» **Task instructions**:
Please copy each line of the listing below in which the word "variance" appears.

---------- Records for this task ----------

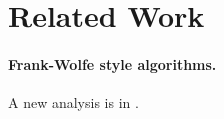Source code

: \section{Related Work}


\paragraph{Frank-Wolfe style algorithms.}

A new analysis is in \citet{freund2016new}.


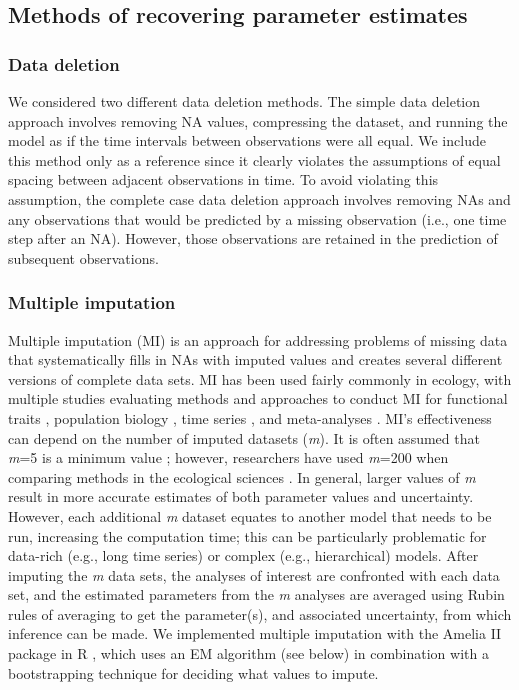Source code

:\documentclass{article}
\begin{document}
\subsection*{Methods of recovering parameter estimates}

\subsubsection*{Data deletion}
We considered two different data deletion methods. The simple data deletion approach involves removing NA values, compressing the dataset, and running the model as if the time intervals between observations were all equal. We include this method only as a reference since it clearly violates the assumptions of equal spacing between adjacent observations in time. To avoid violating this assumption, the complete case data deletion approach involves removing NAs and any observations that would be predicted by a missing observation (i.e., one time step after an NA). However, those observations are retained in the prediction of subsequent observations.


\subsubsection*{Multiple imputation}

Multiple imputation (MI) is an approach for addressing problems of missing data that systematically fills in NAs with imputed values and creates several different versions of complete data sets.  MI has been used fairly commonly in ecology, with multiple studies evaluating methods and approaches to conduct MI for functional traits \citep{taugourdeau_filling_2014,johnson_handling_2021,penone_imputation_2014}, population biology \citep{onkelinx_working_2017}, time series \citep{hui_gap-filling_2004}, and meta-analyses \citep{ellington_using_2015}.  MI’s effectiveness can depend on the number of imputed datasets (\textit{m}). It is often assumed that \textit{m}=5 is a minimum value \citep{honaker_what_2010}; however, researchers have used \textit{m}=200 when comparing methods in the ecological sciences \citep{onkelinx_working_2017}. In general, larger values of \textit{m} result in more accurate estimates of both parameter values and uncertainty. However, each additional \textit{m} dataset equates to another model that needs to be run, increasing the computation time; this can be particularly problematic for data-rich (e.g., long time series) or complex (e.g., hierarchical) models. After imputing the \textit{m} data sets, the analyses of interest are confronted with each data set, and the estimated parameters from the \textit{m} analyses are averaged using Rubin rules of averaging to get the parameter(s), and associated uncertainty, from which inference can be made. We implemented multiple imputation with the Amelia II package in R \citep{honaker2011}, which uses an EM algorithm (see below) in combination with a bootstrapping technique for deciding what values to impute. 
\end{document}
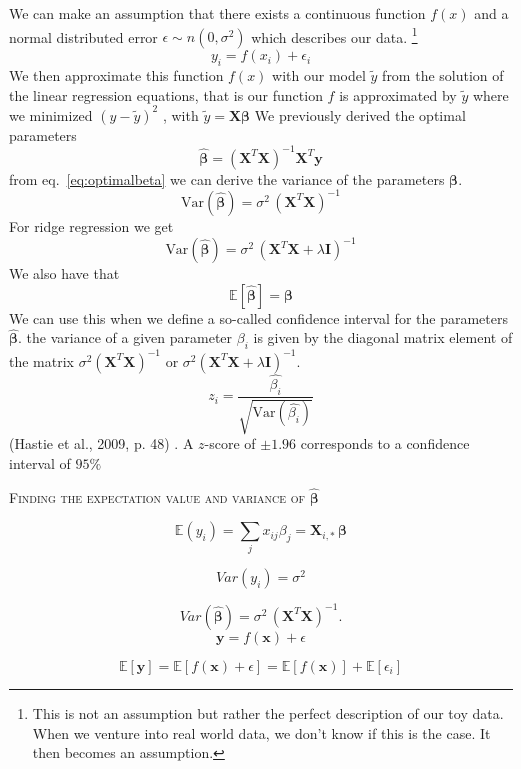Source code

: \documentclass[twoside,11pt]{report}
\begin{document}
We can make an assumption that there exists a continuous function $f (x)$
and a normal distributed error $\epsilon \sim n (0, \sigma^2)$ which describes our data. \footnote{This is not an assumption but rather the perfect description of our toy data. When we venture into real world data,
    we don't know if this is the case. It then becomes an assumption.}
$$ y_i = f (x_i) + \epsilon_i$$
We then approximate this function $f(x)$ with our model $\tilde{y}$ from the solution
of the linear regression equations, that is our
function $f$ is approximated by $\tilde{y}$ where we minimized $(y - \tilde{y})^2$ , with
$\tilde{y} = \mathbf{X}\boldsymbol{\beta}$
We previously derived the optimal parameters
\begin{equation}
    \label{eq:optimalbeta}
\hat{\boldsymbol{\beta}} = \left(\mathbf{X}^T\mathbf{X}\right)^{-1}\mathbf{X}^T\mathbf{y}
\end{equation}
from eq.~\ref{eq:optimalbeta} we can derive the variance of the parameters $\boldsymbol{\beta}$.
$$
\mbox{Var}(\boldsymbol{\hat{\beta}}) = \sigma^2 \, (\mathbf{X}^{T} \mathbf{X})^{-1}
$$
For ridge regression we get
$$
\mbox{Var}(\boldsymbol{\hat{\beta}}) = \sigma^2 \, (\mathbf{X}^{T} \mathbf{X} + \lambda \mathbf{I})^{-1}
$$
We also have that
$$
\mathbb{E}[\boldsymbol{\hat{\beta}}] = \boldsymbol{\beta}
$$
We can use this when we define a so-called confidence interval
for the parameters $\boldsymbol{\hat{\beta}}$. the variance of a given parameter $\beta_i$ is given by the diagonal matrix
element of the matrix $\sigma^2(\mathbf{X}^{T} \mathbf{X})^{-1}$ or $\sigma^2(\mathbf{X}^{T} \mathbf{X} + \lambda \mathbf{I})^{-1}$.
$$
z_i = \frac{\hat{\beta_i}}{\sqrt{\mbox{Var}(\hat{\beta_i})}}
$$
(Hastie et al., 2009, p. 48) \cite{hastie01statisticallearning}. 
A $z$-score of $\pm 1.96$ corresponds to a confidence interval of $95\%$

\begin{tcolorbox}
    \centering
    \textsc{ Finding the expectation value and variance of $\boldsymbol{\hat{\beta}}$}
\end{tcolorbox}

$$
\mathbb{E}(y_i)  =\sum_{j}x_{ij} \beta_j=\mathbf{X}_{i, \ast} \, \mathbf{\beta}
$$

$$
{Var}(y_i)  = \sigma^2
$$

$$
{Var}(\mathbf{\hat{\beta}}) = \sigma^2 \, (\mathbf{X}^{T} \mathbf{X})^{-1}.
$$
$$
\mathbf{y} = f(\mathbf{x}) + \epsilon
$$

$$
\mathbb{E}[\mathbf{y}] = \mathbb{E}[f(\mathbf{x} )+ \epsilon] = \mathbb{E}[f(\mathbf{x})] + \mathbb{E}[\epsilon_i]
$$
\end{document}
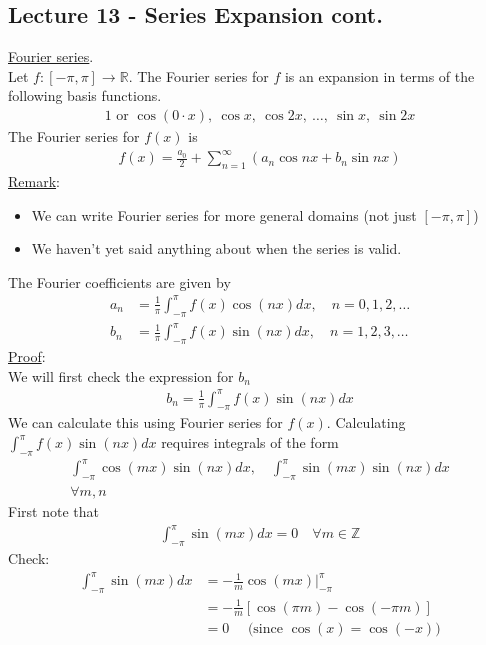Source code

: \documentclass[12pt, letterpaper]{article}
\begin{document}
\subsection{Lecture 13 - Series Expansion cont.}
\underline{Fourier series}. \\
Let $f:[-\pi,\pi]\rightarrow \mathbb{R}$. The Fourier series for $f$ is an expansion in terms of 
the following basis functions.
\begin{align*}
    1 \text{ or } \cos(0\cdot x),\ \cos x,\ \cos 2x,\ \dots,\ \sin x,\ \sin 2x
\end{align*}
The Fourier series for $f(x)$ is 
\begin{align*}
    f(x) = \frac{a_0}{2} + \sum_{n=1}^{\infty}(a_n\cos nx + b_n \sin nx)
\end{align*}
\underline{Remark}: 
\begin{itemize}
    \item We can write Fourier series for more general domains (not just $[-\pi, \pi]$)
    \item We haven't yet said anything about when the series is valid.
\end{itemize}
The Fourier coefficients are given by
\begin{align*}
    a_n &= \frac{1}{\pi} \int_{-\pi}^{\pi} f(x)\cos(nx)dx,\quad n = 0,1,2,\dots \\
    b_n &= \frac{1}{\pi} \int_{-\pi}^{\pi} f(x)\sin(nx)dx,\quad n = 1,2,3,\dots
\end{align*}
\underline{Proof}: \\
We will first check the expression for $b_n$
\begin{align*}
    b_n = \frac 1\pi \int_{-\pi}^{\pi} f(x)\sin(nx)dx
\end{align*}
We can calculate this using Fourier series for $f(x)$. Calculating $\int_{-\pi}^{\pi}f(x)\sin(nx)dx$
requires integrals of the form
\begin{align*}
    \int_{-\pi}^{\pi}\cos(mx)\sin(nx)dx,\quad \int_{-\pi}^{\pi} \sin(mx)\sin(nx)dx \\
    \forall m,n
\end{align*}
First note that
\begin{align*}
    \int_{-\pi}^{\pi} \sin(mx)dx = 0 \quad \forall m \in \mathbb{Z}
\end{align*}
Check:
\begin{align*}
    \int_{-\pi}^{\pi}\sin(mx)dx &= -\frac{1}{m}\cos(mx) \Big|^\pi_{-\pi} \\
    &= -\frac{1}{m}[\cos(\pi m) - \cos(-\pi m)] \\
    &= 0\quad \text{ (since } \cos(x) = \cos (-x))
\end{align*}
\end{document}
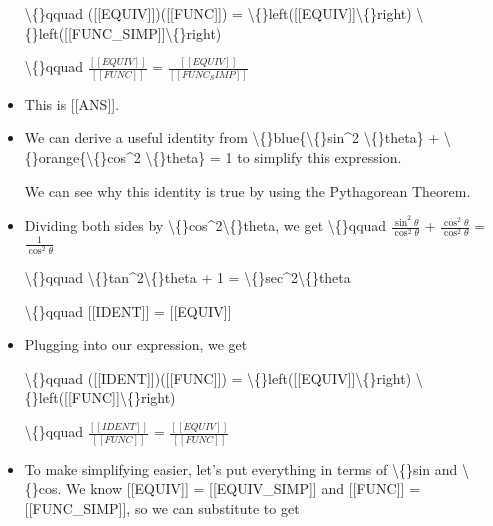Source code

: \documentclass{article}
\begin{document}
\begin{itemize}
                        \textbackslash\{\}qquad
                            ([[EQUIV]])([[FUNC]])
                            =
                            \textbackslash\{\}left([[EQUIV]]\textbackslash\{\}right)
                            \textbackslash\{\}left([[FUNC\_SIMP]]\textbackslash\{\}right) 
                        
                    
                    
                        \textbackslash\{\}qquad
                            $\frac{[[EQUIV]]}{[[FUNC]]}$
                            =
                            $\frac{[[EQUIV]]}{[[FUNC_SIMP]]}$
  \item This is [[ANS]].
  \item We can derive a useful identity from 
                    \textbackslash\{\}blue\{\textbackslash\{\}sin\textasciicircum{}2 \textbackslash\{\}theta\} + \textbackslash\{\}orange\{\textbackslash\{\}cos\textasciicircum{}2 \textbackslash\{\}theta\}
                        = 1
                    to simplify this expression.
                    
                    We can see why this identity is true by using the 
                    Pythagorean Theorem.
  \item Dividing both sides by \textbackslash\{\}cos\textasciicircum{}2\textbackslash\{\}theta, we get
                    \textbackslash\{\}qquad $\frac{\sin^2\theta}{\cos^2\theta}$ 
                    + $\frac{\cos^2\theta}{\cos^2\theta}$ 
                    = $\frac{1}{\cos^2\theta}$
                    
                        \textbackslash\{\}qquad \textbackslash\{\}tan\textasciicircum{}2\textbackslash\{\}theta + 1 = \textbackslash\{\}sec\textasciicircum{}2\textbackslash\{\}theta
                    
                    \textbackslash\{\}qquad [[IDENT]] 
                        = [[EQUIV]]
  \item Plugging into our expression, we get
                    
                        \textbackslash\{\}qquad
                            ([[IDENT]])([[FUNC]])
                            =
                            \textbackslash\{\}left([[EQUIV]]\textbackslash\{\}right)
                            \textbackslash\{\}left([[FUNC]]\textbackslash\{\}right) 
                        
                    
                    
                        \textbackslash\{\}qquad
                            $\frac{[[IDENT]]}{[[FUNC]]}$
                            = 
                            $\frac{[[EQUIV]]}{[[FUNC]]}$
  \item To make simplifying easier, let's put everything
                    in terms of \textbackslash\{\}sin and \textbackslash\{\}cos.
                    We know [[EQUIV]] 
                        = [[EQUIV\_SIMP]]
                    and [[FUNC]] = [[FUNC\_SIMP]],
                    so we can substitute to get
                    

\end{itemize}
\end{document}
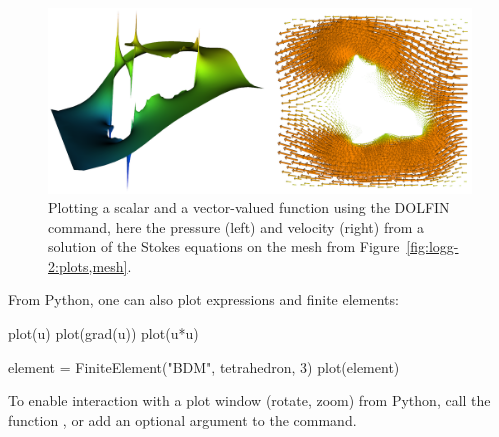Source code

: \begin{figure}
\bwfig
\centering
  \includegraphics[width=\largefig]{chapters/logg-2/png/plots.png}
    \caption{Plotting a scalar and a vector-valued function using the
    DOLFIN  command, here the pressure (left) and velocity
    (right) from a solution of the Stokes equations on the mesh from
    Figure~\ref{fig:logg-2:plots,mesh}.}
  \label{fig:logg-2:plots,function}
\end{figure}

From Python, one can also plot expressions and finite elements:
\begin{python}
plot(u)
plot(grad(u))
plot(u*u)

element = FiniteElement("BDM", tetrahedron, 3)
plot(element)
\end{python}
To enable interaction with a plot window (rotate, zoom) from Python,
call the function , or add an optional argument
 to the  command.

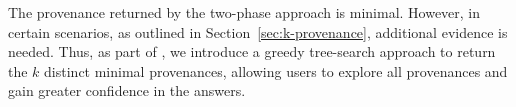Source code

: 

The provenance returned by the two-phase approach
is minimal. However, 
in certain scenarios, as outlined in Section~\ref{sec:k-provenance}, additional evidence is needed. 
Thus, as part of \sys, we introduce a 
greedy tree-search approach 
to return the $k$ distinct 
minimal provenances, 
allowing users to explore all provenances and gain greater confidence in the answers. 








 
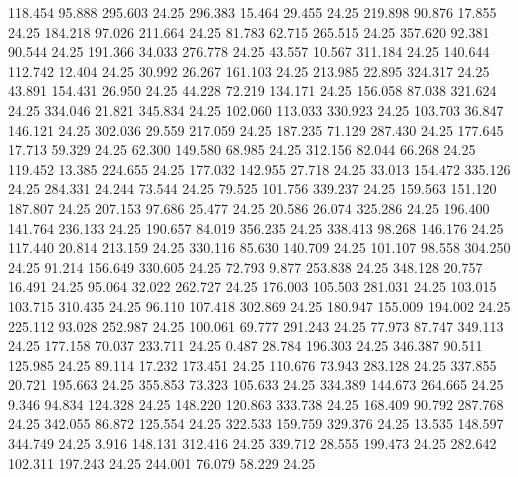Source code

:  118.454   95.888  295.603        24.25
 296.383   15.464   29.455        24.25
 219.898   90.876   17.855        24.25
 184.218   97.026  211.664        24.25
  81.783   62.715  265.515        24.25
 357.620   92.381   90.544        24.25
 191.366   34.033  276.778        24.25
  43.557   10.567  311.184        24.25
 140.644  112.742   12.404        24.25
  30.992   26.267  161.103        24.25
 213.985   22.895  324.317        24.25
  43.891  154.431   26.950        24.25
  44.228   72.219  134.171        24.25
 156.058   87.038  321.624        24.25
 334.046   21.821  345.834        24.25
 102.060  113.033  330.923        24.25
 103.703   36.847  146.121        24.25
 302.036   29.559  217.059        24.25
 187.235   71.129  287.430        24.25
 177.645   17.713   59.329        24.25
  62.300  149.580   68.985        24.25
 312.156   82.044   66.268        24.25
 119.452   13.385  224.655        24.25
 177.032  142.955   27.718        24.25
  33.013  154.472  335.126        24.25
 284.331   24.244   73.544        24.25
  79.525  101.756  339.237        24.25
 159.563  151.120  187.807        24.25
 207.153   97.686   25.477        24.25
  20.586   26.074  325.286        24.25
 196.400  141.764  236.133        24.25
 190.657   84.019  356.235        24.25
 338.413   98.268  146.176        24.25
 117.440   20.814  213.159        24.25
 330.116   85.630  140.709        24.25
 101.107   98.558  304.250        24.25
  91.214  156.649  330.605        24.25
  72.793    9.877  253.838        24.25
 348.128   20.757   16.491        24.25
  95.064   32.022  262.727        24.25
 176.003  105.503  281.031        24.25
 103.015  103.715  310.435        24.25
  96.110  107.418  302.869        24.25
 180.947  155.009  194.002        24.25
 225.112   93.028  252.987        24.25
 100.061   69.777  291.243        24.25
  77.973   87.747  349.113        24.25
 177.158   70.037  233.711        24.25
   0.487   28.784  196.303        24.25
 346.387   90.511  125.985        24.25
  89.114   17.232  173.451        24.25
 110.676   73.943  283.128        24.25
 337.855   20.721  195.663        24.25
 355.853   73.323  105.633        24.25
 334.389  144.673  264.665        24.25
   9.346   94.834  124.328        24.25
 148.220  120.863  333.738        24.25
 168.409   90.792  287.768        24.25
 342.055   86.872  125.554        24.25
 322.533  159.759  329.376        24.25
  13.535  148.597  344.749        24.25
   3.916  148.131  312.416        24.25
 339.712   28.555  199.473        24.25
 282.642  102.311  197.243        24.25
 244.001   76.079   58.229        24.25
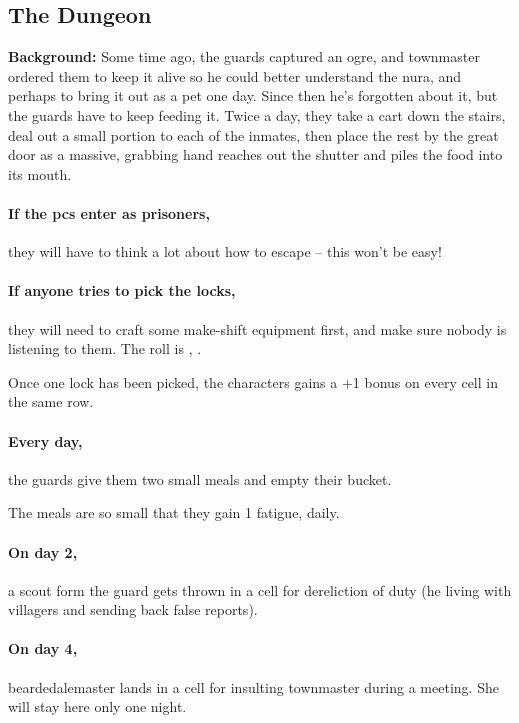 \subsection[the Dungeon]{The Dungeon}
\label{stationDungeon}

\textbf{Background:}
Some time ago, the guards captured an ogre, and \gls{townmaster} ordered them to keep it alive so he could better understand the nura, and perhaps to bring it out as a pet one day.  Since then he's forgotten about it, but the guards have to keep feeding it.  Twice a day, they take a cart down the stairs, deal out a small portion to each of the inmates, then place the rest by the great door as a massive, grabbing hand reaches out the shutter and piles the food into its mouth.

\paragraph{If the \glspl{pc} enter as prisoners,}
they will have to think a lot about how to escape -- this won't be easy!

\paragraph{If anyone tries to pick the locks,}
they will need to craft some make-shift equipment first, and make sure nobody is listening to them.
The roll is , \tn[12].

Once one lock has been picked, the characters gains a +1 bonus on every cell in the same row.

\paragraph{Every day,}
the guards give them two small meals and empty their bucket.

The meals are so small that they gain 1 \gls{fatigue}, daily.

\paragraph{On day 2,}
a scout form the \gls{guard} gets thrown in a cell for dereliction of duty (he living with villagers and sending back false reports).

\paragraph{On day 4,}
\gls{beardedalemaster} lands in a cell for insulting \gls{townmaster} during a meeting.
She will stay here only one night.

----------

» **Output of the task**:
from eq.~\ref{eq:optimalbeta} we can derive the variance of the parameters $\boldsymbol{\beta}$.
for the parameters $\boldsymbol{\hat{\beta}}$. the variance of a given parameter $\beta_i$ is given by the diagonal matrix
    \textsc{ Finding the expectation value and variance of $\boldsymbol{\hat{\beta}}$}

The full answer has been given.